GEM is strategically focused on commodity type since different events in geological history act to create and concentrate resources into economic deposits. Detailed assessment for oil and gas potential covers five areas: the Yukon and Liard Basin, the Mackenzie Corridor and Delta, the Western Arctic Islands, the Eastern Arctic Islands, and Hudson Bay–Foxe Basin.
Hanmer says the work in the Western Arctic Islands, specifically the Sverdrup Basin, is a good example of the types of energy-related questions geologists are trying to answer. “The big question is the evolutionary history of the basin, how it started, the history of the sediments going into it, its history after it filled up,” Hanmer says.
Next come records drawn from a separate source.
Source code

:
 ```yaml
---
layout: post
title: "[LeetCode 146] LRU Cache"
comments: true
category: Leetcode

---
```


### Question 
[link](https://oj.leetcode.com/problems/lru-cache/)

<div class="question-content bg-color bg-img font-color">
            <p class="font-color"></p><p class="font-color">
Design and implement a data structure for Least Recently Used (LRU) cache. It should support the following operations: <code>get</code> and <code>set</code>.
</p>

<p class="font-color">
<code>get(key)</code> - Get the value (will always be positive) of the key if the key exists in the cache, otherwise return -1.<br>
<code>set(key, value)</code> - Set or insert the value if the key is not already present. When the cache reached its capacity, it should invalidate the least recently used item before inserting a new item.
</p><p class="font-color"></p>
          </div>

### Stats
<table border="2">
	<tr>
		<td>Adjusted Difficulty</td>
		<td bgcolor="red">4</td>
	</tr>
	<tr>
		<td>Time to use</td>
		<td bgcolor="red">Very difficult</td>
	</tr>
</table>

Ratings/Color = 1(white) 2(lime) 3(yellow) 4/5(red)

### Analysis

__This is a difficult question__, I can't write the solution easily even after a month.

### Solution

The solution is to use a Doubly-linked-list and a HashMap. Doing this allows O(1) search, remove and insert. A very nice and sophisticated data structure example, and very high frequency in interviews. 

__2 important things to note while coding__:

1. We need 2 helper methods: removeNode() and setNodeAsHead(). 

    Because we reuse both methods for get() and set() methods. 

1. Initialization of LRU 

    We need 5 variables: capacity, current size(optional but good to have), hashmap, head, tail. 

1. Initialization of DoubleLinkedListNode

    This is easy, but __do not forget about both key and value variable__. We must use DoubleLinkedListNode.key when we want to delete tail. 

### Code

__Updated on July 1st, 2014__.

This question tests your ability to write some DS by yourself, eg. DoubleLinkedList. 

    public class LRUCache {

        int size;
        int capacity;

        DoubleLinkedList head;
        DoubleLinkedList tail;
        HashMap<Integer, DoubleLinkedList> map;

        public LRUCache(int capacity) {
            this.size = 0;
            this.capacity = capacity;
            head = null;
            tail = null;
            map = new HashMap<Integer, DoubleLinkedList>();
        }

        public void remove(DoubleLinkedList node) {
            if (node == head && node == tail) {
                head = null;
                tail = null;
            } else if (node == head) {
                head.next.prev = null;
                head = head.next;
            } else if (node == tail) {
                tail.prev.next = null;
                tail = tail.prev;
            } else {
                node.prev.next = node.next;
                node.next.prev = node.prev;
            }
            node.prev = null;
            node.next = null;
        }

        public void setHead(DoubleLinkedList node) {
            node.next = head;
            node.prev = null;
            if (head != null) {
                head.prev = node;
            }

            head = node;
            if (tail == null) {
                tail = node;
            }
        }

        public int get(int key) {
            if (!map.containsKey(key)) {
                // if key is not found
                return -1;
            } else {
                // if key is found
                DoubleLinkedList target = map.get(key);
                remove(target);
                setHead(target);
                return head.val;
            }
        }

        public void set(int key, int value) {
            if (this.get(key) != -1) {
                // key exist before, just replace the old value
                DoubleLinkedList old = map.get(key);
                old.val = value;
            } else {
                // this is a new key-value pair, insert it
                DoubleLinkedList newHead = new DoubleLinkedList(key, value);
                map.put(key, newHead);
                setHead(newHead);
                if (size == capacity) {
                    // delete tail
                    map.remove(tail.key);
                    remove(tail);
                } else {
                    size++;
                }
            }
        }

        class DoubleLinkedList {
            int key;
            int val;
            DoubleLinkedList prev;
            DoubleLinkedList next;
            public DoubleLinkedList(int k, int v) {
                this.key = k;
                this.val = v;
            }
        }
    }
Another key question is the “thermal evolution” of the basin, because buried source rocks containing carbon has to go through a geological “oven” to be transformed into oil and gas.
“We know there’s oil and gas in the basin, but where did it go and is it preserved?” he asks. “Are they the right sorts of rocks that oil and gas can migrate through? Where are they within the basin and what kind of history have they been through?”
Of particular interest are so-called “traps,” in which oil and gas deposits pool. One type of trap is a “salt dome,” formed when the weight of overlying rock squeezes layers of salt and forces salt to rise through the rock. At some point this rising salt spills out laterally and forms salt domes that can trap oil and gas beneath them, which is of great interest to oil and gas developers.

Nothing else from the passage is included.